## Exercise
In the listing below, find each line with the string "Laravel" and report it.

## Given data
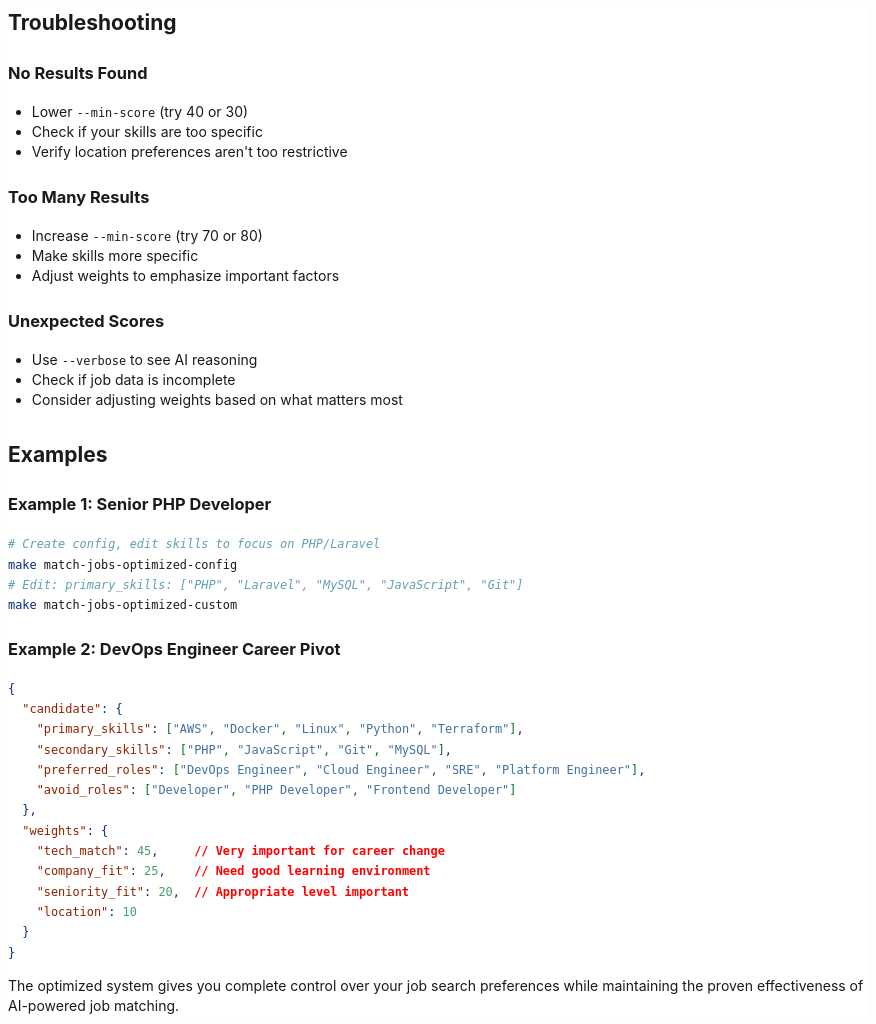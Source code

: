 ## Troubleshooting

### No Results Found
- Lower `--min-score` (try 40 or 30)
- Check if your skills are too specific
- Verify location preferences aren't too restrictive

### Too Many Results
- Increase `--min-score` (try 70 or 80)
- Make skills more specific
- Adjust weights to emphasize important factors

### Unexpected Scores
- Use `--verbose` to see AI reasoning
- Check if job data is incomplete
- Consider adjusting weights based on what matters most

## Examples

### Example 1: Senior PHP Developer
```bash
# Create config, edit skills to focus on PHP/Laravel
make match-jobs-optimized-config
# Edit: primary_skills: ["PHP", "Laravel", "MySQL", "JavaScript", "Git"]
make match-jobs-optimized-custom
```

### Example 2: DevOps Engineer Career Pivot
```json
{
  "candidate": {
    "primary_skills": ["AWS", "Docker", "Linux", "Python", "Terraform"],
    "secondary_skills": ["PHP", "JavaScript", "Git", "MySQL"],
    "preferred_roles": ["DevOps Engineer", "Cloud Engineer", "SRE", "Platform Engineer"],
    "avoid_roles": ["Developer", "PHP Developer", "Frontend Developer"]
  },
  "weights": {
    "tech_match": 45,     // Very important for career change
    "company_fit": 25,    // Need good learning environment
    "seniority_fit": 20,  // Appropriate level important
    "location": 10
  }
}
```

The optimized system gives you complete control over your job search preferences while maintaining the proven effectiveness of AI-powered job matching.
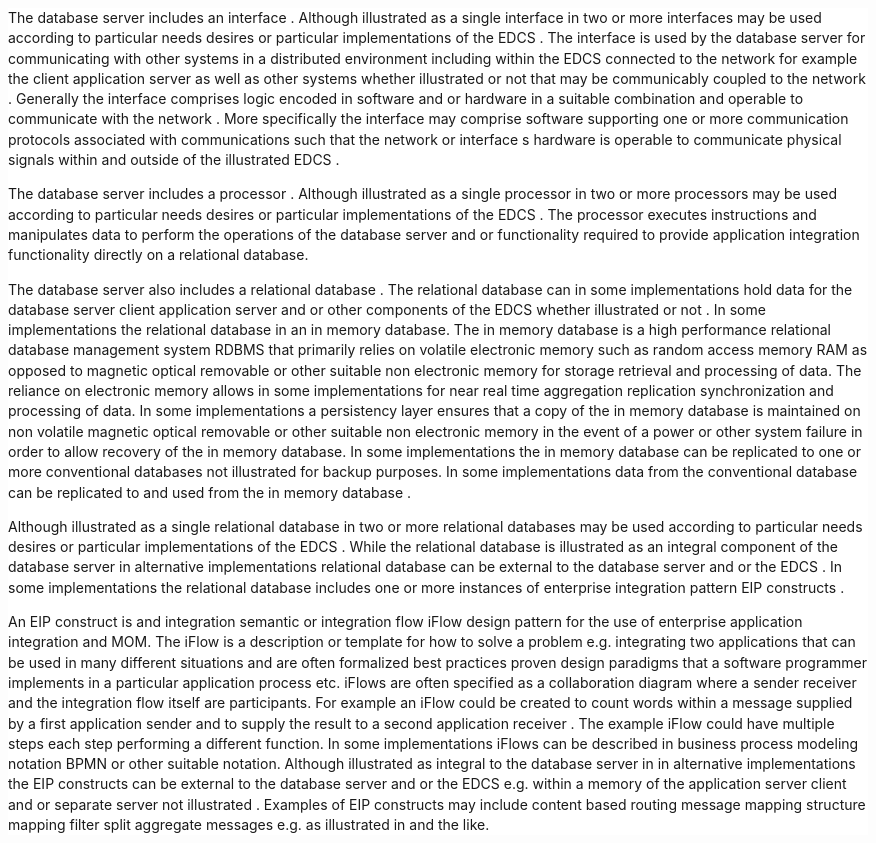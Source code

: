 The database server includes an interface . Although illustrated as a single interface in two or more interfaces may be used according to particular needs desires or particular implementations of the EDCS . The interface is used by the database server for communicating with other systems in a distributed environment including within the EDCS connected to the network for example the client application server as well as other systems whether illustrated or not that may be communicably coupled to the network . Generally the interface comprises logic encoded in software and or hardware in a suitable combination and operable to communicate with the network . More specifically the interface may comprise software supporting one or more communication protocols associated with communications such that the network or interface s hardware is operable to communicate physical signals within and outside of the illustrated EDCS .

The database server includes a processor . Although illustrated as a single processor in two or more processors may be used according to particular needs desires or particular implementations of the EDCS . The processor executes instructions and manipulates data to perform the operations of the database server and or functionality required to provide application integration functionality directly on a relational database.

The database server also includes a relational database . The relational database can in some implementations hold data for the database server client application server and or other components of the EDCS whether illustrated or not . In some implementations the relational database in an in memory database. The in memory database is a high performance relational database management system RDBMS that primarily relies on volatile electronic memory such as random access memory RAM as opposed to magnetic optical removable or other suitable non electronic memory for storage retrieval and processing of data. The reliance on electronic memory allows in some implementations for near real time aggregation replication synchronization and processing of data. In some implementations a persistency layer ensures that a copy of the in memory database is maintained on non volatile magnetic optical removable or other suitable non electronic memory in the event of a power or other system failure in order to allow recovery of the in memory database. In some implementations the in memory database can be replicated to one or more conventional databases not illustrated for backup purposes. In some implementations data from the conventional database can be replicated to and used from the in memory database .

Although illustrated as a single relational database in two or more relational databases may be used according to particular needs desires or particular implementations of the EDCS . While the relational database is illustrated as an integral component of the database server in alternative implementations relational database can be external to the database server and or the EDCS . In some implementations the relational database includes one or more instances of enterprise integration pattern EIP constructs .

An EIP construct is and integration semantic or integration flow iFlow design pattern for the use of enterprise application integration and MOM. The iFlow is a description or template for how to solve a problem e.g. integrating two applications that can be used in many different situations and are often formalized best practices proven design paradigms that a software programmer implements in a particular application process etc. iFlows are often specified as a collaboration diagram where a sender receiver and the integration flow itself are participants. For example an iFlow could be created to count words within a message supplied by a first application sender and to supply the result to a second application receiver . The example iFlow could have multiple steps each step performing a different function. In some implementations iFlows can be described in business process modeling notation BPMN or other suitable notation. Although illustrated as integral to the database server in in alternative implementations the EIP constructs can be external to the database server and or the EDCS e.g. within a memory of the application server client and or separate server not illustrated . Examples of EIP constructs may include content based routing message mapping structure mapping filter split aggregate messages e.g. as illustrated in and the like.
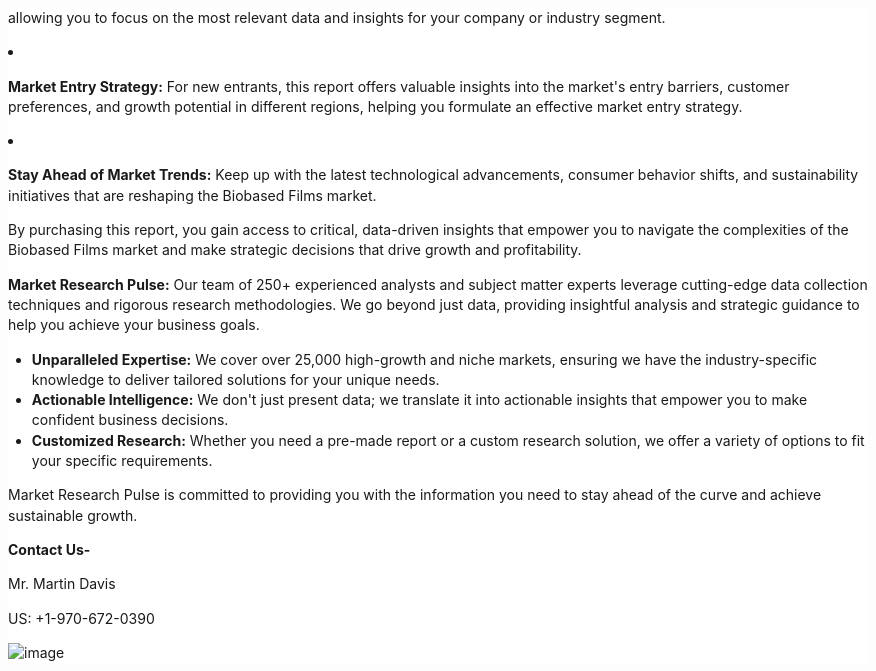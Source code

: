 allowing you to focus on the most relevant data and insights for your company or industry segment.</p></li><li><p><strong>Market Entry Strategy:</strong> For new entrants, this report offers valuable insights into the market's entry barriers, customer preferences, and growth potential in different regions, helping you formulate an effective market entry strategy.</p></li><li><p><strong>Stay Ahead of Market Trends:</strong> Keep up with the latest technological advancements, consumer behavior shifts, and sustainability initiatives that are reshaping the Biobased Films market.</p></li></ol><p>By purchasing this report, you gain access to critical, data-driven insights that empower you to navigate the complexities of the Biobased Films market and make strategic decisions that drive growth and profitability.</p><p><strong>Market Research Pulse:</strong>&nbsp;Our team of 250+ experienced analysts and subject matter experts leverage cutting-edge data collection techniques and rigorous research methodologies. We go beyond just data, providing insightful analysis and strategic guidance to help you achieve your business goals.</p><ul><li><strong>Unparalleled Expertise:</strong>&nbsp;We cover over 25,000 high-growth and niche markets, ensuring we have the industry-specific knowledge to deliver tailored solutions for your unique needs.</li><li><strong>Actionable Intelligence:</strong>&nbsp;We don't just present data; we translate it into actionable insights that empower you to make confident business decisions.</li><li><strong>Customized Research:</strong>&nbsp;Whether you need a pre-made report or a custom research solution, we offer a variety of options to fit your specific requirements.</li></ul><p>Market Research Pulse is committed to providing you with the information you need to stay ahead of the curve and achieve sustainable growth.</p><p><strong>Contact Us-</strong></p><p>Mr. Martin Davis</p><p>US: +1-970-672-0390</p>
![image](https://github.com/user-attachments/assets/63b94e77-084b-43dd-8c92-2eabed683314)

## Response to this exercise
# Create config, edit skills to focus on PHP/Laravel
# Edit: primary_skills: ["PHP", "Laravel", "MySQL", "JavaScript", "Git"]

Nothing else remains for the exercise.